Task instructions
Once the line with "When this set" is found in the data, output it and each following line exactly, up to and including the line with "legal action has", and nothing before or after.

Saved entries
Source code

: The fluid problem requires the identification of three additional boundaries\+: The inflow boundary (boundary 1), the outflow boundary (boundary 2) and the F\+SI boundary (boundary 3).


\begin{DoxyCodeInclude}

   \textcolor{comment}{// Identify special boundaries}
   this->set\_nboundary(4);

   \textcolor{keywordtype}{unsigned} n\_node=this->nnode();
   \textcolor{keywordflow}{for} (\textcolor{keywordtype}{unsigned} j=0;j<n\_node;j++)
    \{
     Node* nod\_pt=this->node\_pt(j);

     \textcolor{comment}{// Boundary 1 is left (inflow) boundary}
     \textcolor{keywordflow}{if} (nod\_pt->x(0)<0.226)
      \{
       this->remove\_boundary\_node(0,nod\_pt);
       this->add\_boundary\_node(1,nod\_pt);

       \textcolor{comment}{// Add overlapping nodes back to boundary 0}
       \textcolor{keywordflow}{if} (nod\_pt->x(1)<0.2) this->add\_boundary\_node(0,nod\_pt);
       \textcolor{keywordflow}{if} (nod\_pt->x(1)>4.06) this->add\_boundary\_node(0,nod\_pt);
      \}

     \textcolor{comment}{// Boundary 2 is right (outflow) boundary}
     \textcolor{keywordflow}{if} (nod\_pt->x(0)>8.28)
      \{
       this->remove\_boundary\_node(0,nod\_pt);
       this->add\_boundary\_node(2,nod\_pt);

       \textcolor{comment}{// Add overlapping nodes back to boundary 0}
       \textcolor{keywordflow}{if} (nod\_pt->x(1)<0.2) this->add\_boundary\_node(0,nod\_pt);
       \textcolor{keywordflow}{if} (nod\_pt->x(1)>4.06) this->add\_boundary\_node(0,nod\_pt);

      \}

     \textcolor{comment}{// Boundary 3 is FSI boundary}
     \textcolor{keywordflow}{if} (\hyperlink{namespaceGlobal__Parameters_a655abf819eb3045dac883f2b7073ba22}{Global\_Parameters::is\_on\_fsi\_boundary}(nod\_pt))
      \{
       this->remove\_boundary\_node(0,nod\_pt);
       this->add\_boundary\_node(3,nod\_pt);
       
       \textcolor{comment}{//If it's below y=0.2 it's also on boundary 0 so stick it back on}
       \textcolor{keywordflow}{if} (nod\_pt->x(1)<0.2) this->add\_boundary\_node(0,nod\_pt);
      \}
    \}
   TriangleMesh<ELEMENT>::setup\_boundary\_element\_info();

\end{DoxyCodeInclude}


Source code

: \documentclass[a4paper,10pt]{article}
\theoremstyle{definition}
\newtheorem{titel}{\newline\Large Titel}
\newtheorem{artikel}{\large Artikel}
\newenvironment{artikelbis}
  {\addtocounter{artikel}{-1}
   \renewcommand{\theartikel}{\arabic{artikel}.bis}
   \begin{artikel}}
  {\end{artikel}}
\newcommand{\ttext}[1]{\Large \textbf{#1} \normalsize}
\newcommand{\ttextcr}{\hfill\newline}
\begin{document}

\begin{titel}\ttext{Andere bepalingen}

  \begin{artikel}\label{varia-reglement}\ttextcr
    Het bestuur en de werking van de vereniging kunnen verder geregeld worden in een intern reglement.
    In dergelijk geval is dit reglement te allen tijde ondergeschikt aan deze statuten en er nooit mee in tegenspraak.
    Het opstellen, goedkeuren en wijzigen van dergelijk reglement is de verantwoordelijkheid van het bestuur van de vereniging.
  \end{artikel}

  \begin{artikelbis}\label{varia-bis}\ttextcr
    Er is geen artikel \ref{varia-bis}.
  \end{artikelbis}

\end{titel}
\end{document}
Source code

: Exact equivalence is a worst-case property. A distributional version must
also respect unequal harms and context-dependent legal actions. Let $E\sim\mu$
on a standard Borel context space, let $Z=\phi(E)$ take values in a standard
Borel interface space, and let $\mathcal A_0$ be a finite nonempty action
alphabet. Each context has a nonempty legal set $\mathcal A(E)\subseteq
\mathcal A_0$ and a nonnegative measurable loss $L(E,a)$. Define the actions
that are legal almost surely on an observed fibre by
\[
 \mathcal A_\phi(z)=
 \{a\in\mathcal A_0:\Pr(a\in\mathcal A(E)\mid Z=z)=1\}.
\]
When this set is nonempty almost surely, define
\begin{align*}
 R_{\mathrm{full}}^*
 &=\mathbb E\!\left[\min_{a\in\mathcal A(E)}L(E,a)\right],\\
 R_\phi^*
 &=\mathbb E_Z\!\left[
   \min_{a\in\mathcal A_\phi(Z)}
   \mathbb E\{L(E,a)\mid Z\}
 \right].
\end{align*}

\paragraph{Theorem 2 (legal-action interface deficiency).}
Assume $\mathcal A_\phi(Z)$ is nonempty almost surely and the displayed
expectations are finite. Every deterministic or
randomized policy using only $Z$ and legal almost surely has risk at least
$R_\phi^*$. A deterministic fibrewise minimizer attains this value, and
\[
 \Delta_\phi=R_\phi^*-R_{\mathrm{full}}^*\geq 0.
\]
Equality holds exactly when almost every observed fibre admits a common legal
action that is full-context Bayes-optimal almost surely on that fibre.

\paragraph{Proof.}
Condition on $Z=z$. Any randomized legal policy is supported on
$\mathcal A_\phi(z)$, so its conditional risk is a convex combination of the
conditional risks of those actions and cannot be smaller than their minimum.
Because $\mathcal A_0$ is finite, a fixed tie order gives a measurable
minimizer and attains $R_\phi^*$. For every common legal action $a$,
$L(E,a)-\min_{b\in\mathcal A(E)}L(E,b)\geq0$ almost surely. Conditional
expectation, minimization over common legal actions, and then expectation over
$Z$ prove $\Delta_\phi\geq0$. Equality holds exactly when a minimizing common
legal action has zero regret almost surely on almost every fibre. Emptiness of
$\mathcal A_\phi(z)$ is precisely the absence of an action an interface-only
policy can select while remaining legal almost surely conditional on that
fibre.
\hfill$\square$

Answer space
When this set is nonempty almost surely, define
\begin{align*}
 R_{\mathrm{full}}^*
 &=\mathbb E\!\left[\min_{a\in\mathcal A(E)}L(E,a)\right],\\
 R_\phi^*
 &=\mathbb E_Z\!\left[
   \min_{a\in\mathcal A_\phi(Z)}
   \mathbb E\{L(E,a)\mid Z\}
 \right].
\end{align*}

\paragraph{Theorem 2 (legal-action interface deficiency).}
Assume $\mathcal A_\phi(Z)$ is nonempty almost surely and the displayed
expectations are finite. Every deterministic or
randomized policy using only $Z$ and legal almost surely has risk at least
$R_\phi^*$. A deterministic fibrewise minimizer attains this value, and
\[
 \Delta_\phi=R_\phi^*-R_{\mathrm{full}}^*\geq 0.
\]
Equality holds exactly when almost every observed fibre admits a common legal
action that is full-context Bayes-optimal almost surely on that fibre.

\paragraph{Proof.}
Condition on $Z=z$. Any randomized legal policy is supported on
$\mathcal A_\phi(z)$, so its conditional risk is a convex combination of the
conditional risks of those actions and cannot be smaller than their minimum.
Because $\mathcal A_0$ is finite, a fixed tie order gives a measurable
minimizer and attains $R_\phi^*$. For every common legal action $a$,
$L(E,a)-\min_{b\in\mathcal A(E)}L(E,b)\geq0$ almost surely. Conditional
expectation, minimization over common legal actions, and then expectation over
$Z$ prove $\Delta_\phi\geq0$. Equality holds exactly when a minimizing common
legal action has zero regret almost surely on almost every fibre. Emptiness of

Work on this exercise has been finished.